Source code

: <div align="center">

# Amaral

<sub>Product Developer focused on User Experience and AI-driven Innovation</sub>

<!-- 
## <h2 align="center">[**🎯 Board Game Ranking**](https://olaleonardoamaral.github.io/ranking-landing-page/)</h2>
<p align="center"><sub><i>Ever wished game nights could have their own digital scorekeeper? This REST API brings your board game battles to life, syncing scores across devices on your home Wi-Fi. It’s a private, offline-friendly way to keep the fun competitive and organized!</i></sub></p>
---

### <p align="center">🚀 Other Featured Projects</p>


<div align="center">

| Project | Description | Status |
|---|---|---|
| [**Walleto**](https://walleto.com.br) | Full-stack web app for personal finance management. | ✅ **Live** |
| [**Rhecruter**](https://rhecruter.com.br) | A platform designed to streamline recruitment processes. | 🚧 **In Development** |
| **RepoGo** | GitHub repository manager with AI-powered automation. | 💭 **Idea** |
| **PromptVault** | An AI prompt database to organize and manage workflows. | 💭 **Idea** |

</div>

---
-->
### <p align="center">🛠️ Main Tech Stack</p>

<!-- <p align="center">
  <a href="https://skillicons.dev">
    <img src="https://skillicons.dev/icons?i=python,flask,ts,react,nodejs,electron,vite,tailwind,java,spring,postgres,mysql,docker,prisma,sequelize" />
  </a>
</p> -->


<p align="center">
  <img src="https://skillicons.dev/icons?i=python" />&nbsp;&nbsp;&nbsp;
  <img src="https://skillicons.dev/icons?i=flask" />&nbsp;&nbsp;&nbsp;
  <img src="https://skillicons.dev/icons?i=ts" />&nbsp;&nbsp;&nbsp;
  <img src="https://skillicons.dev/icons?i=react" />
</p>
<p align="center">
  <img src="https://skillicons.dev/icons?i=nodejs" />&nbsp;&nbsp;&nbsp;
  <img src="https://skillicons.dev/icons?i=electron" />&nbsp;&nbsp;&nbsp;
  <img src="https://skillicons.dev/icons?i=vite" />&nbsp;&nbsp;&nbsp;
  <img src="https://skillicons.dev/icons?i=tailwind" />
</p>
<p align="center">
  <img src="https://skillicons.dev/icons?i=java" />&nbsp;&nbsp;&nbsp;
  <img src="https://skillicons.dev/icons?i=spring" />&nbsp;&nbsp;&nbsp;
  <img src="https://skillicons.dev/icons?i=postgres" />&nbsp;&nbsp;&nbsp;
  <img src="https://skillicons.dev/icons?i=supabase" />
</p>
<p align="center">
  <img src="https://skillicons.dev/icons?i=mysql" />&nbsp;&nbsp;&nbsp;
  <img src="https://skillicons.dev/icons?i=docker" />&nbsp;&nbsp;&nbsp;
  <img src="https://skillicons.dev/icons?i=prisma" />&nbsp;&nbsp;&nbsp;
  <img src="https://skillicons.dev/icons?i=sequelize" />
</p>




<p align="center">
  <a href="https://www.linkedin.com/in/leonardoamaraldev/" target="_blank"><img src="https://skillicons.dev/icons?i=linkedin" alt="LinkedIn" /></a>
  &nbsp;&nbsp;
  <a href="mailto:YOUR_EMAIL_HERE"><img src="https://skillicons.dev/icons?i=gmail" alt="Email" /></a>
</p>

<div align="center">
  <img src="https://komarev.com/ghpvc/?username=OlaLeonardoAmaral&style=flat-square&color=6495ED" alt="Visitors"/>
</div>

----------

**Exercise prompt:**
Nothing but a number is needed: tally the lines of the listing that contain "vite".

**Exercise result:**
2